- _INSTRUCTIONS TO FOLLOW_
Whenever the word "width" appears in a line of the data below, copy that line.

- _SUPPLIED INFORMATION_
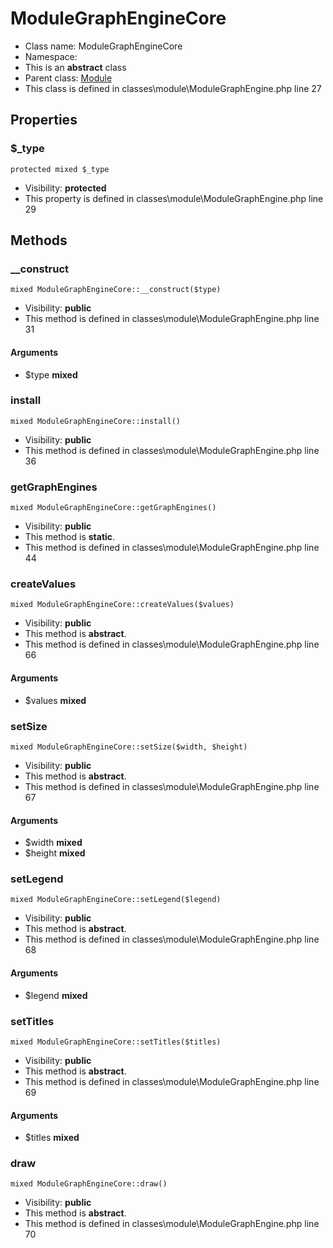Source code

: ModuleGraphEngineCore
===============






* Class name: ModuleGraphEngineCore
* Namespace: 
* This is an **abstract** class
* Parent class: [Module](ModuleCore)
* This class is defined in classes\module\ModuleGraphEngine.php line 27





Properties
----------


### $_type

    protected mixed $_type





* Visibility: **protected**
* This property is defined in classes\module\ModuleGraphEngine.php line 29


Methods
-------


### __construct

    mixed ModuleGraphEngineCore::__construct($type)





* Visibility: **public**
* This method is defined in classes\module\ModuleGraphEngine.php line 31


#### Arguments
* $type **mixed**



### install

    mixed ModuleGraphEngineCore::install()





* Visibility: **public**
* This method is defined in classes\module\ModuleGraphEngine.php line 36




### getGraphEngines

    mixed ModuleGraphEngineCore::getGraphEngines()





* Visibility: **public**
* This method is **static**.
* This method is defined in classes\module\ModuleGraphEngine.php line 44




### createValues

    mixed ModuleGraphEngineCore::createValues($values)





* Visibility: **public**
* This method is **abstract**.
* This method is defined in classes\module\ModuleGraphEngine.php line 66


#### Arguments
* $values **mixed**



### setSize

    mixed ModuleGraphEngineCore::setSize($width, $height)





* Visibility: **public**
* This method is **abstract**.
* This method is defined in classes\module\ModuleGraphEngine.php line 67


#### Arguments
* $width **mixed**
* $height **mixed**



### setLegend

    mixed ModuleGraphEngineCore::setLegend($legend)





* Visibility: **public**
* This method is **abstract**.
* This method is defined in classes\module\ModuleGraphEngine.php line 68


#### Arguments
* $legend **mixed**



### setTitles

    mixed ModuleGraphEngineCore::setTitles($titles)





* Visibility: **public**
* This method is **abstract**.
* This method is defined in classes\module\ModuleGraphEngine.php line 69


#### Arguments
* $titles **mixed**



### draw

    mixed ModuleGraphEngineCore::draw()





* Visibility: **public**
* This method is **abstract**.
* This method is defined in classes\module\ModuleGraphEngine.php line 70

- _TASK OUTPUT_
    mixed ModuleGraphEngineCore::setSize($width, $height)
* $width **mixed**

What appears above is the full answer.